TH: If Iceland has one of the most undisciplined systems, in the sense you have explained – and I’m not aware of many others that are like it – that raises a question: Why hasn’t it been easier to change the Icelandic system? Many people in other countries complain that the tests and examinations make it hard for them to change, but what are the institutional factors that are making it hard for this “undisciplined” system to change? What is producing the inertia that’s making change difficult?
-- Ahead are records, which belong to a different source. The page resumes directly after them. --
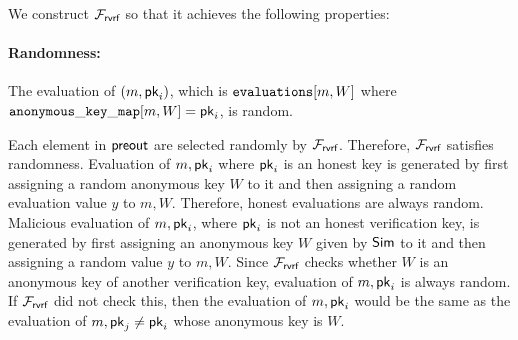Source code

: %
%
We construct $ \mathcal{F}_{\textsf{rvrf}} $ so that it achieves the following properties:

\paragraph{Randomness:}  The evaluation of $ (m, \mathsf{pk}_i) $,  which is $ \texttt{evaluations}[m,W] $ where $ \mathtt{anonymous\_key\_map}[m,W] = \mathsf{pk}_i $, is random.


Each element in $ {\mathsf{preout}} $ are selected randomly by $ \mathcal{F}_{\textsf{rvrf}} $. Therefore, $ \mathcal{F}_{\textsf{rvrf}} $ satisfies randomness.  Evaluation of $ m, \mathsf{pk}_i $ where $ \mathsf{pk}_i $ is an honest key is generated by first assigning a random anonymous key $ W $ to it and then assigning a random evaluation value $ y $ to $ m, W $. Therefore, honest evaluations are always random. Malicious evaluation of $ m, \mathsf{pk}_i $, where $ \mathsf{pk}_i $ is not an honest verification key, is generated by first assigning an anonymous key $ W $ given by $ \mathsf{Sim} $ to it and then assigning a random value $ y $ to $ m, W $. Since $ \mathcal{F}_{\textsf{rvrf}} $ checks whether $ W $ is an anonymous key of another verification key, evaluation of $ m, \mathsf{pk}_i $ is always random. If $ \mathcal{F}_{\textsf{rvrf}} $ did not check this, then the evaluation of $ m, \mathsf{pk}_i $ would be the same as the evaluation of $ m, \mathsf{pk}_j  \neq \mathsf{pk}_i$ whose anonymous key is $ W $.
JTJ: It is the institutional character of education. One problem, as I mentioned, is the subject control. There are certain subjects that everyone agrees must be taught; well, many – perhaps most people, seem to agree about this, except me. I’m trying to argue that one problem is the absolute versus relative importance of curricular content. There is nothing that’s absolutely necessary to teach, but there are so many things that are useful to understand (even very useful), and certain things may be relatively more important than others. Many, perhaps most of the things we are now teaching are, in my mind, relatively less important than things we’re not teaching. Take genetics which doesn’t have central role in our curriculum. Why isn’t genetics, or perhaps microbiology, the main focus in the natural sciences rather than physics or chemistry? You could easily suggest still other foci. Why shouldn’t artificial intelligence be addressed with connections to the brain and computer sciences – and even placed in primary focus? Isn’t that more important than some of the mathematics we are teaching? I’m certainly not saying mathematics is not important. I’m only saying other things are possibly more important. Teaching about psychology, particularly related to mental health, is another very important subject. And we could go on. So, I’m suggesting that the current subject hierarchy is actually holding control when it shouldn’t.

The other controlling factor is the credential. You want your exams, and you want your marks; you want your social currency, you want to get on. You want to get ahead based on credentials even though a credential is not so important in Iceland, compared to other systems – it still matters – but probably much less than in most other systems. As I said before, here, there is no standardized university entrance examination. In principle, everybody who finishes high school and takes a high school matriculation exam has access to university. Before there was a hindrance if you pursued the vocational track rather than the academic path; then you weren’t allowed unconditionally to enter university. But now that hindrance has been removed, and if you go through a vocational track and take subjects that are needed – some Icelandic, some mathematics, wherever you want to take them – then you can enter university even without taking the matriculation exam.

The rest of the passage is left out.